When author Mark Sundeen set out to write his latest book, he thought he would be telling a story of Americans living off the grid, eschewing conveniences like electricity and cellphones for “the simple life.”
But it wasn’t long before Sundeen began to question his premise. Decamping to the countryside and living off the land, he suspected, was neither as straightforward nor as revolutionary as Americans daydreaming of tiny houses, solar panels and vegetable gardens might think. Rather than looking for people avoiding the institutions they abhorred, he decided to seek people actively working to create new norms.
That pivot led Sundeen to the three families at the heart of The Unsettlers: In Search of the Good Life in Today’s America, published this week. The families, living in Victor, Montana; La Plata, Missouri; and Detroit, share visions of an American dream stripped of most luxuries. And instead of just talking about it, they’re actually doing it.
The author shows the triumph and struggle in the families’ quests. But above all, their stories display tenacity and perseverance that is, at times, hard to imagine in the face of great challenges and sacrifices.
The Huffington Post recently spoke with Sundeen about his work, and why — in today’s world — its message of grit is perhaps more timely than ever.
What inspired you to go about writing this book — to find these people who have turned to living off the land and off the grid?
Basically, the book is about families with children who are living in ethical dissent to the economy and the government, and doing so in a way that they don’t lose their mind or soul. In fact, they find joy in what they do. I guess the joy part of it is important because if you look at the problems we face as a society — from war to racism to species extinction — you tend to feel so helpless. Part of the reason you feel so helpless is because we feel entirely dependent on the industries that are destroying us.
We hate the banks, we hate Wall Street, but we’re the bank’s customers. We have mortgages, credit cards and bank accounts that enrich the banks. We hate Big Ag and GMOs and soil depletion, but unless we’re growing our own food, it’s pretty hard to extract yourself from that system. And we might hate the oil companies and global warming, but everything we touch in our society is either made of or delivered by oil. So how do we go from there without being completely depressed? The people I was after were not those who just dropped out, but those who were trying to invent innovative systems to replace those.

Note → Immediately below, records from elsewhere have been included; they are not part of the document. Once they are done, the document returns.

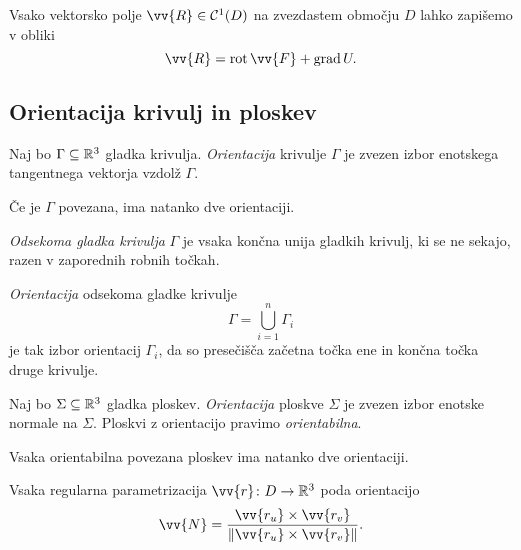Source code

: \begin{opomba}
Vsako vektorsko polje $\vv{R} \in \mathcal{C}^1(D)$ na zvezdastem
območju $D$ lahko zapišemo v obliki
\[
\vv{R} = \rot \vv{F} + \grad U.
\]
\end{opomba}

\newpage

\subsection{Orientacija krivulj in ploskev}

\begin{definicija}
Naj bo $\Gamma \subseteq \mathbb{R}^3$ gladka krivulja.
\emph{Orientacija} krivulje $\Gamma$ je
zvezen izbor enotskega tangentnega vektorja vzdolž $\Gamma$.
\end{definicija}

\begin{opomba}
Če je $\Gamma$ povezana, ima natanko dve orientaciji.
\end{opomba}

\begin{definicija}
\emph{Odsekoma gladka krivulja}
$\Gamma$ je vsaka končna unija gladkih krivulj, ki se ne sekajo,
razen v zaporednih robnih točkah.
\end{definicija}

\begin{definicija}
\emph{Orientacija} odsekoma gladke krivulje
\[
\Gamma = \bigcup_{i=1}^n \Gamma_i
\]
je tak izbor orientacij $\Gamma_i$, da so presečišča začetna točka
ene in končna točka druge krivulje.
\end{definicija}


\begin{definicija}
Naj bo $\Sigma \subseteq \mathbb{R}^3$ gladka ploskev.
\emph{Orientacija} ploskve $\Sigma$ je
zvezen izbor enotske normale na $\Sigma$. Ploskvi z orientacijo
pravimo \emph{orientabilna}.
\end{definicija}

\begin{opomba}
Vsaka orientabilna povezana ploskev ima natanko dve orientaciji.
\end{opomba}

\begin{opomba}
Vsaka regularna parametrizacija $\vv{r} \colon D \to \R^3$ poda
orientacijo
\[
\vv{N} =
\frac{\vv{r_u} \times \vv{r_v}}{\norm{\vv{r_u} \times \vv{r_v}}}.
\]
\end{opomba}

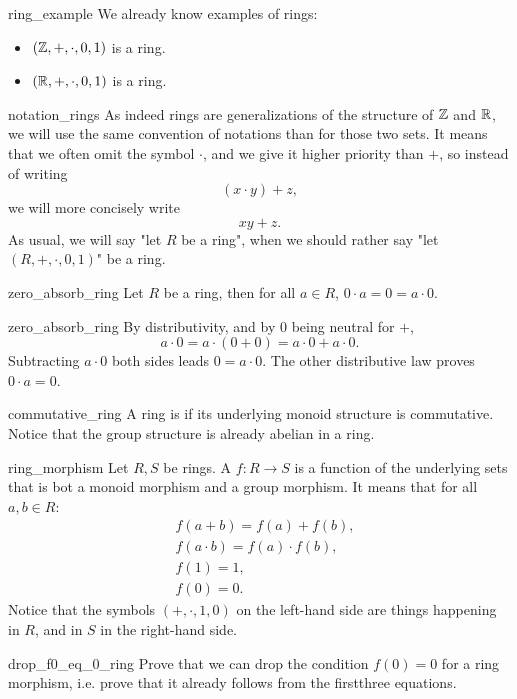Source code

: \begin{cexp}{}{ring_example}
    We already know examples of rings:
    \begin{itemize}
        \item \( (\mathbb{Z}, +, \cdot, 0, 1) \) is a ring.
        \item \( (\mathbb{R}, +, \cdot, 0, 1) \) is a ring.
    \end{itemize}
\end{cexp}

\begin{crem}{}{notation_rings}
    As indeed rings are generalizations of the structure of \( \mathbb{Z} \) and \( \mathbb{R} \), we will use the same convention of notations than for those two sets. It means that we often omit the symbol \( \cdot \), and we give it higher priority than \( + \), so instead of writing
    \begin{equation*}
        (x\cdot y) + z,
    \end{equation*}
    we will more concisely write
    \begin{equation*}
        xy + z.
    \end{equation*}
    As usual, we will say "let \( R \) be a ring", when we should rather say "let \( (R, +, \cdot, 0, 1) \)" be a ring. 
\end{crem}

\begin{clem}{}{zero_absorb_ring}
    Let \( R \) be a ring, then for all \( a \in R \), \( 0\cdot a = 0 = a \cdot 0 \).
\end{clem}
\begin{lemproof}{zero_absorb_ring}
    By distributivity, and by \( 0 \) being neutral for \( + \),
    \begin{equation*}
        a \cdot 0 = a \cdot (0 + 0) = a\cdot 0 + a \cdot 0.        
    \end{equation*}
    Subtracting \( a\cdot 0 \) both sides leads \( 0 = a \cdot 0 \). The other distributive law proves \( 0\cdot a = 0 \).
\end{lemproof}

\begin{cdef}{}{commutative_ring}
    A ring is  if its underlying monoid structure is commutative. Notice that the group structure is already abelian in a ring.
\end{cdef}

\begin{cdef}{}{ring_morphism}
    Let \( R, S \) be rings. A  \( f : R \to S \) is a function of the underlying sets that is bot a monoid morphism and a group morphism. It means that for all \( a, b \in R \):
    \begin{align*}
        &f(a + b) = f(a) + f(b), \\
        &f(a\cdot b) = f(a)\cdot f(b), \\
        &f(1) = 1, \\
        &f(0) = 0.  
    \end{align*}
    Notice that the symbols \( (+, \cdot, 1, 0) \) on the left-hand side are things happening in \( R \), and in \( S \) in the right-hand side.
\end{cdef}

\begin{cex}{}{drop_f0_eq_0_ring}
    Prove that we can drop the condition \( f(0) = 0 \) for a ring morphism, i.e. prove that it already follows from the firstthree equations.
\end{cex}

How did you find these people who are innovating?
Once I met all three of the families, I knew they were the ones who told the stories I wanted to tell, and in most cases were telling a story I hadn’t even heard of yet. Ironically, I found the couple in Missouri that didn’t use the internet or any electricity or cellphones after posting a note on Facebook looking for people living off the grid with children. Through a series of contacts and connections, I was given their landline phone number and I called them up. The Montana family was easiest to find because they were friends of friends and I was living in Missoula at the time.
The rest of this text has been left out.